R-CHOP-B Bevacizumab for Diffuse Large B Cell Lymphoma

Non-Hodgkin's Lymphoma Clinical Trial

Official title:

Feasibility Study of R-CHOP Plus Bevacizumab in Patients With Diffuse Large B Cell Lymphoma (DLBCL)

Clinical Trial Details — Status: Terminated

Administrative data

• NCT number: NCT00788606
• Other study ID #: CCR 2719
• Status: Terminated
• Phase: Phase 2
• First received: November 10, 2008
• Last updated: October 13, 2016
• Start date: May 2008
• Est. completion date: June 2010

Study information

• Verified date: October 2016
• Source: Royal Marsden NHS Foundation Trust
• Contact: n/a
• Is FDA regulated: No
• Health authority: United Kingdom: Medicines and Healthcare Products Regulatory Agency
• Study type: Interventional

Clinical Trial Summary

This study evaluates the use of the standard treatment R-CHOP plus the anti-VEGF drug, bevacizumab and whether this treatment is feasible in patients with stage II, III and IV diffuse large B cell lymphoma (DLBCL).

Description:

Non-Hodgkin's lymphoma is increasing in incidence with more than 287,000 cases world-wide and 9000 cases in UK diagnosed each year. DLBCL is the most frequently occurring NHL, constituting approximately 31% of all non-Hodgkin's lymphomas.

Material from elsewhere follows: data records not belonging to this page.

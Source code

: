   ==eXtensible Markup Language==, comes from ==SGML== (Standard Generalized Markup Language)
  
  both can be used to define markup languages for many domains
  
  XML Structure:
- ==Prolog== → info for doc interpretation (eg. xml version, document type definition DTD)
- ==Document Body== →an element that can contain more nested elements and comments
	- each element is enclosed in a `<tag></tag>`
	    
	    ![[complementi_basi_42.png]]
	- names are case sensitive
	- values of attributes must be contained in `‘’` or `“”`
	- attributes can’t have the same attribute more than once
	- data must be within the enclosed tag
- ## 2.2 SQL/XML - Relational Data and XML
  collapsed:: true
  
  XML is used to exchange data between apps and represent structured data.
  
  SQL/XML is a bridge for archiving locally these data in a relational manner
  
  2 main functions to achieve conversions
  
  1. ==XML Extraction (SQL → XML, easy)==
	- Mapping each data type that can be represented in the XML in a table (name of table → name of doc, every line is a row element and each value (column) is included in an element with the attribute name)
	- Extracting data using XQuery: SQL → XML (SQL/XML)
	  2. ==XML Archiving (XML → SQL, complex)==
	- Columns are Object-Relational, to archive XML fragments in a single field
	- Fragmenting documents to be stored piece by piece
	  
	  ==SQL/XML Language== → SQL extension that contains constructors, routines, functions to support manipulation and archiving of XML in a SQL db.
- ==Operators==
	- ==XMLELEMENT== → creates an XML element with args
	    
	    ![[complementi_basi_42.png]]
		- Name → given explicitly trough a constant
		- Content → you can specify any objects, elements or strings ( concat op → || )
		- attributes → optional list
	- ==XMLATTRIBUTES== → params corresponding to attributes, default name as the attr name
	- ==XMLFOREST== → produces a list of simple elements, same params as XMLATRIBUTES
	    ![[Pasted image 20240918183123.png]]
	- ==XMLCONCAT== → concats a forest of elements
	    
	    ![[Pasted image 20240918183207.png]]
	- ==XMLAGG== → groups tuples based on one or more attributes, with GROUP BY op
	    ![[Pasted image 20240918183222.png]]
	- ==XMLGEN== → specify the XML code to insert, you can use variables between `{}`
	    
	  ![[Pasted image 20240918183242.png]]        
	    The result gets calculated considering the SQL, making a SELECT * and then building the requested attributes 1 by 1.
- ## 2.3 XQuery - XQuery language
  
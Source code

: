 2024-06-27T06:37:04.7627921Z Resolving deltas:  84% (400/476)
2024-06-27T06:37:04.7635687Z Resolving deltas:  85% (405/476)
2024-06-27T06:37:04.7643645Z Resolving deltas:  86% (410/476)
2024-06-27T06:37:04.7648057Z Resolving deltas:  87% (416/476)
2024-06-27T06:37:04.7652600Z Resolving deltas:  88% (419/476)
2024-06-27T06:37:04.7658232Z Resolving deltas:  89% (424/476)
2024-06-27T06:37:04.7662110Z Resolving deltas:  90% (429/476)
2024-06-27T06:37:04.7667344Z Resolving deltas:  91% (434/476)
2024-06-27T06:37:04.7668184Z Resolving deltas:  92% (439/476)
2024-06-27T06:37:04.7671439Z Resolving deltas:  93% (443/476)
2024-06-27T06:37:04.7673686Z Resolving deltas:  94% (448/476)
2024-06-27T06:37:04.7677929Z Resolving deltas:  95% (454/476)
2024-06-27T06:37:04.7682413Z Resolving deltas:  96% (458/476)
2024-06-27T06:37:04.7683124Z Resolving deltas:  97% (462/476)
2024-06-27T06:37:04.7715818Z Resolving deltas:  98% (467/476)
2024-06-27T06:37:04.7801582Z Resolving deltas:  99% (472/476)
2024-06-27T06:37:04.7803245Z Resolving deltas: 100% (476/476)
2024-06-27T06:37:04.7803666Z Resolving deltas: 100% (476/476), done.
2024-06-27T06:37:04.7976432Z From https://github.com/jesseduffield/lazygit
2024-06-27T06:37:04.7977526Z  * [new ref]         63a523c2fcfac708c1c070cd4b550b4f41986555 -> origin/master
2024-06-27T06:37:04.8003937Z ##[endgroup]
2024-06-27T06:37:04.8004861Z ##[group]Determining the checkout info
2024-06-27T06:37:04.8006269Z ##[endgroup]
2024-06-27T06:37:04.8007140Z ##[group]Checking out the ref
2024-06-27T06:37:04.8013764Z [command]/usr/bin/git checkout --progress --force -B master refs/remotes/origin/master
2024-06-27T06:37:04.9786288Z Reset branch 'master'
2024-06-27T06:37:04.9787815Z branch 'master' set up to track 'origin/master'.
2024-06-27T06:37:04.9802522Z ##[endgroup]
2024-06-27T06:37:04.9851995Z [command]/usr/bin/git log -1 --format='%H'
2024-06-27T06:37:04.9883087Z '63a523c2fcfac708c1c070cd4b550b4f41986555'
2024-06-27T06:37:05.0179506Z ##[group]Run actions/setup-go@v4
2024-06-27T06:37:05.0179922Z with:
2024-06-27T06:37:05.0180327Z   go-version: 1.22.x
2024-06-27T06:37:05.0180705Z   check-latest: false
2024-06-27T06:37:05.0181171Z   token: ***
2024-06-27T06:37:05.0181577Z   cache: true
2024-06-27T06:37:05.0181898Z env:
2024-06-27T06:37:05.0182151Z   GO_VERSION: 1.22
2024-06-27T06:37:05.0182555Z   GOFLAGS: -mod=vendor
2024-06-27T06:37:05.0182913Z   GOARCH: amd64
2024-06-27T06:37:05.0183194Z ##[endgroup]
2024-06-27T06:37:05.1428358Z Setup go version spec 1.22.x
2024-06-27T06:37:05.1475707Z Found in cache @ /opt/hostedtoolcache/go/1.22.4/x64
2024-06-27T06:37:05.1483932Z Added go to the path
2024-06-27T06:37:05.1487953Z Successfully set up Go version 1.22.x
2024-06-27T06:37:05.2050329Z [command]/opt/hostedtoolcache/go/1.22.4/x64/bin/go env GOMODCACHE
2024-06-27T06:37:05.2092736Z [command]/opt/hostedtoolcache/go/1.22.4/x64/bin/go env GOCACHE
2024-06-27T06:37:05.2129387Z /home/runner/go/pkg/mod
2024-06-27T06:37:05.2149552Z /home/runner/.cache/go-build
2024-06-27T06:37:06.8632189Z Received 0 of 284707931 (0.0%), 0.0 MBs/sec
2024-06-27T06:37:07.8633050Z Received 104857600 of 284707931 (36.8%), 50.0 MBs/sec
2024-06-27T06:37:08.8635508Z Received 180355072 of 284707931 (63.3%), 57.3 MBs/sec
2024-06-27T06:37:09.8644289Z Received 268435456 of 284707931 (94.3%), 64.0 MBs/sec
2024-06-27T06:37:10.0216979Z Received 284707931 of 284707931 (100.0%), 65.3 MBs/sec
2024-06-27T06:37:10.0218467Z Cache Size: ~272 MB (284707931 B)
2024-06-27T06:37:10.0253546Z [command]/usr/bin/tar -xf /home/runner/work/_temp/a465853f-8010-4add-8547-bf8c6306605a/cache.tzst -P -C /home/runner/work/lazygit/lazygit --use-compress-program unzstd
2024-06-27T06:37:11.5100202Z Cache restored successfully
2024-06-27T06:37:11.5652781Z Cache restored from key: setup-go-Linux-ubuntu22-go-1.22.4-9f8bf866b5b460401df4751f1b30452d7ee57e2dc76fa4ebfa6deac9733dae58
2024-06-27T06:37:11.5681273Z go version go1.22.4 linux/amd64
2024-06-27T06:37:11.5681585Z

Rituximab-CHOP chemotherapy has shown clinical efficacy and is regarded as standard treatment in patients with DLBCL. NICE has recently approved the use of rituzimab in combination with CHOP for all newly diagnosed patients with DLBCL stage II-IV.

Angiogenesis plays an important role in the pathophysiology of both solid tumours and hematologic malignancies. Vascular endothelial growth factor (VEGF) is the most important pro-angiogenic factor involved in normal and pathologic angiogenesis and studies have also implicated VEGF in lymphomagenesis. Elevated VEGF gene expression correlates with diffuse large B cell lymphoma subtypes of poor prognosis on microarray analysis. In patients with lymphoma, high circulating serum VEGF levels have been strongly associated with poor clinical outcomes independent of other predictive factors.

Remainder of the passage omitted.